## DIRECTIONS:
What you produce should be every line from the data that includes "reliable".

## INFORMATION SHOWN:
#####

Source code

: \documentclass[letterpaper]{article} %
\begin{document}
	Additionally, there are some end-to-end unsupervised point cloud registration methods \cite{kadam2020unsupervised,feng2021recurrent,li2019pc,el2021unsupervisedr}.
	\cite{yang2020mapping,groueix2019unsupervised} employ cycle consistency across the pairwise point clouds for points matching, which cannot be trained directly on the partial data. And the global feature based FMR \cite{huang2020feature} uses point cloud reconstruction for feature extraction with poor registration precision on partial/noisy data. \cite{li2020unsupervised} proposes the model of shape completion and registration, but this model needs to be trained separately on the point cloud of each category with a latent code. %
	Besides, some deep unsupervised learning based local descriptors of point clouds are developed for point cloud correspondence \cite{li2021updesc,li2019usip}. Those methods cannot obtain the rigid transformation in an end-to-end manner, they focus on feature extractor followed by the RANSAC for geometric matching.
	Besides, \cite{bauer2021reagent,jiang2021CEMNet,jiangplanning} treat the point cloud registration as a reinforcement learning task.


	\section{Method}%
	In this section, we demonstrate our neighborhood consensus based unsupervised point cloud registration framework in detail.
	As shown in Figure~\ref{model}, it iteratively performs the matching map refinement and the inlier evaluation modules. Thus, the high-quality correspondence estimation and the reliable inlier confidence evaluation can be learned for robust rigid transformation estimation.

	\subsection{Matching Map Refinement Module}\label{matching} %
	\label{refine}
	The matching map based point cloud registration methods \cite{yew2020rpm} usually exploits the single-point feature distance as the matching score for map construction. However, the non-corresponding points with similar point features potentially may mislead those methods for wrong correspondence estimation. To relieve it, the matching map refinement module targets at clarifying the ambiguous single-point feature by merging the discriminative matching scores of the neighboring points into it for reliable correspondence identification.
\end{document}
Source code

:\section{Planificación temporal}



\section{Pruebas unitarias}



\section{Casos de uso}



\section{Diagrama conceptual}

#####

## COMPLETED TASK:
	As shown in Figure~\ref{model}, it iteratively performs the matching map refinement and the inlier evaluation modules. Thus, the high-quality correspondence estimation and the reliable inlier confidence evaluation can be learned for robust rigid transformation estimation.
	The matching map based point cloud registration methods \cite{yew2020rpm} usually exploits the single-point feature distance as the matching score for map construction. However, the non-corresponding points with similar point features potentially may mislead those methods for wrong correspondence estimation. To relieve it, the matching map refinement module targets at clarifying the ambiguous single-point feature by merging the discriminative matching scores of the neighboring points into it for reliable correspondence identification.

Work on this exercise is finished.